[Task statement]
The lines wanted are those in the data below that include "selectedGoalId".

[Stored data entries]
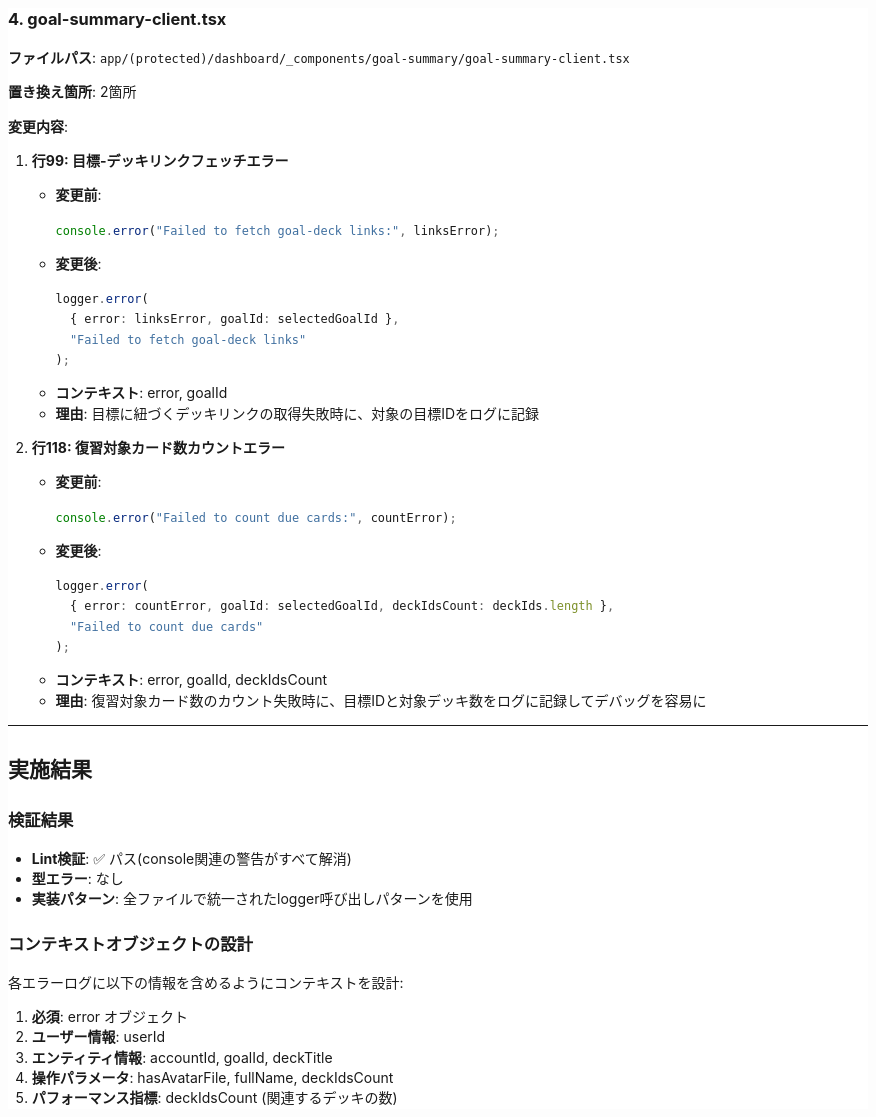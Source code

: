 
### 4. goal-summary-client.tsx

**ファイルパス**: `app/(protected)/dashboard/_components/goal-summary/goal-summary-client.tsx`

**置き換え箇所**: 2箇所

**変更内容**:

1. **行99: 目標-デッキリンクフェッチエラー**
   - **変更前**:
     ```typescript
     console.error("Failed to fetch goal-deck links:", linksError);
     ```
   - **変更後**:
     ```typescript
     logger.error(
       { error: linksError, goalId: selectedGoalId },
       "Failed to fetch goal-deck links"
     );
     ```
   - **コンテキスト**: error, goalId
   - **理由**: 目標に紐づくデッキリンクの取得失敗時に、対象の目標IDをログに記録

2. **行118: 復習対象カード数カウントエラー**
   - **変更前**:
     ```typescript
     console.error("Failed to count due cards:", countError);
     ```
   - **変更後**:
     ```typescript
     logger.error(
       { error: countError, goalId: selectedGoalId, deckIdsCount: deckIds.length },
       "Failed to count due cards"
     );
     ```
   - **コンテキスト**: error, goalId, deckIdsCount
   - **理由**: 復習対象カード数のカウント失敗時に、目標IDと対象デッキ数をログに記録してデバッグを容易に

---

## 実施結果

### 検証結果

- **Lint検証**: ✅ パス(console関連の警告がすべて解消)
- **型エラー**: なし
- **実装パターン**: 全ファイルで統一されたlogger呼び出しパターンを使用

### コンテキストオブジェクトの設計

各エラーログに以下の情報を含めるようにコンテキストを設計:

1. **必須**: error オブジェクト
2. **ユーザー情報**: userId
3. **エンティティ情報**: accountId, goalId, deckTitle
4. **操作パラメータ**: hasAvatarFile, fullName, deckIdsCount
5. **パフォーマンス指標**: deckIdsCount (関連するデッキの数)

[Answer section]
       { error: linksError, goalId: selectedGoalId },
       { error: countError, goalId: selectedGoalId, deckIdsCount: deckIds.length },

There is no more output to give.